The MBASR framework proposed by Bourlard et al. and Hermansky et al. is to divide the full frequency band into sub-bands and a speech recognizer is built for each sub-band. During recognition, decisions from individual sub-band recognizers are recombined at some phonetic or linguistic level.
In this thesis, we study MBASR by implementing the following features. First, it can be used for continuous speech recognition. Second, it allows asynchronous recombination of sub-band information at any modeling units. Third, sub-band information are recombined in an optimal sense.

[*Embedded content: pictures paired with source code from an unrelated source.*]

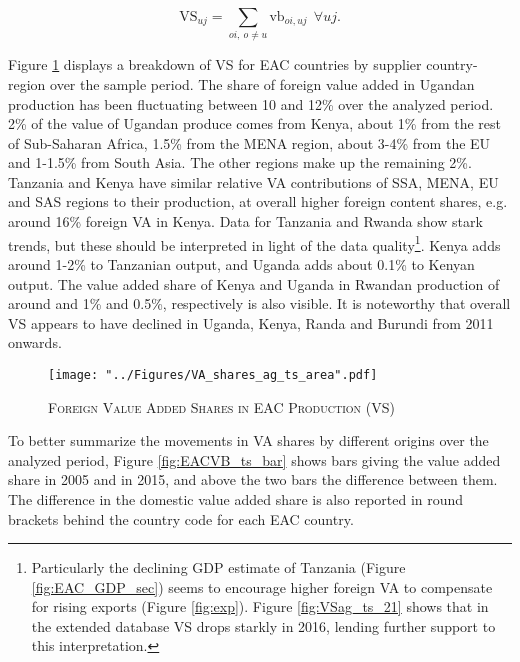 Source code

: \documentclass[a4paper]{article}
\begin{document}
\begin{equation} \label{eq:VS}
\text{VS}_{uj} = \sum_{oi,\ o \neq  u} \text{vb}_{oi, uj}\ \ \forall uj.
\end{equation}

Figure \ref{fig:EACVB_ts} displays a breakdown of VS for EAC countries by supplier country-region over the sample period. The share of foreign value added in Ugandan production has been fluctuating between 10 and 12\% over the analyzed period. 2\% of the value of Ugandan produce comes from Kenya, about 1\% from the rest of Sub-Saharan Africa, 1.5\% from the MENA region, about 3-4\% from the EU and 1-1.5\% from South Asia. The other regions make up the remaining 2\%. Tanzania and Kenya have similar relative VA contributions of SSA, MENA, EU and SAS regions to their production, at overall higher foreign content shares, e.g. around 16\% foreign VA in Kenya. Data for Tanzania and Rwanda show stark trends, but these should be interpreted in light of the data quality\footnote{Particularly the declining GDP estimate of Tanzania (Figure \ref{fig:EAC_GDP_sec}) seems to encourage higher foreign VA to compensate for rising exports (Figure \ref{fig:exp}). Figure \ref{fig:VSag_ts_21} shows that in the extended database VS drops starkly in 2016, lending further support to this interpretation.}. Kenya adds around 1-2\% to Tanzanian output, and Uganda adds about 0.1\% to Kenyan output. The value added share of Kenya and Uganda in Rwandan production of around and 1\% and 0.5\%, respectively is also visible. It is noteworthy that overall VS appears to have declined in Uganda, Kenya, Randa and Burundi from 2011 onwards. %

\begin{figure}[h!]
\centering
\caption{\label{fig:EACVB_ts}\textsc{Foreign Value Added Shares in EAC Production (VS)}}
\texttt{[image: "../Figures/VA\_shares\_ag\_ts\_area".pdf]} %
\vspace{-0.5cm}
\end{figure}
\FloatBarrier


To better summarize the movements in VA shares by different origins over the analyzed period, Figure \ref{fig:EACVB_ts_bar} shows  bars giving the value added share in 2005 and in 2015, and above the two bars the difference between them. The difference in the domestic value added share is also reported in round brackets behind the country code for each EAC country.
\end{document}
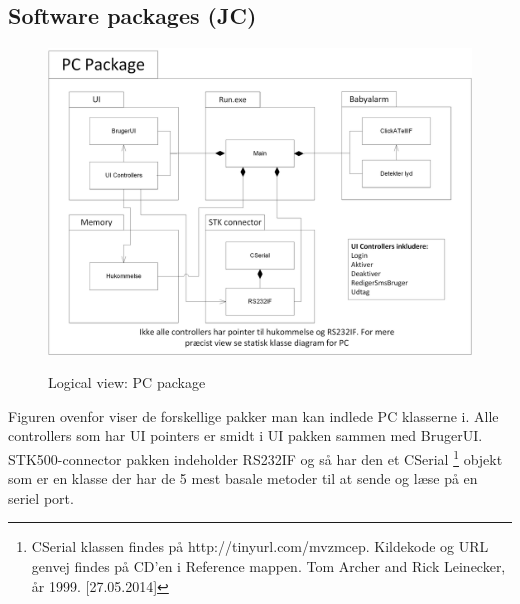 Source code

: \clearpage

\subsection{Software packages (JC)}

\begin{figure}[!htb]
     {\includegraphics[width=\textwidth]{billeder/uml/logical_view_pc}}
     \caption{Logical view: PC package}
\end{figure}

Figuren ovenfor viser de forskellige pakker man kan indlede PC klasserne i. Alle controllers som har UI pointers er smidt i UI pakken sammen med BrugerUI. STK500-connector pakken indeholder RS232IF og så har den et CSerial \footnote{CSerial klassen findes på http://tinyurl.com/mvzmcep. Kildekode og URL genvej findes på CD'en i Reference mappen. Tom Archer and Rick Leinecker, år 1999. [27.05.2014] } objekt som er en klasse der har de 5 mest basale metoder til at sende og læse på en seriel port.


\clearpage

HMM composition framework is introduced as the back-bone in our multi-band system to address the sub-band asynchrony issue. In addition, continuous speech recognition can easily be realized under this framework. Using linear recombination of sub-band log-likelihoods, string-based minimum classification error criterion with competing strings derived from the N-best algorithm is employed to optimize the sub-band weightings using simulated noisy speech. Finally, the multi-band system is evaluated under various noisy environments. Our experimental results suggested that our multi-band framework can achieve the best sub-band performance at all evaluated noisy environments. With ideal end-points, it maintains the same or better performance than a full-band system at most evaluated noisy environments. With non-ideal end-points, it performs slightly worse than a full-band system on real noises that we evaluated.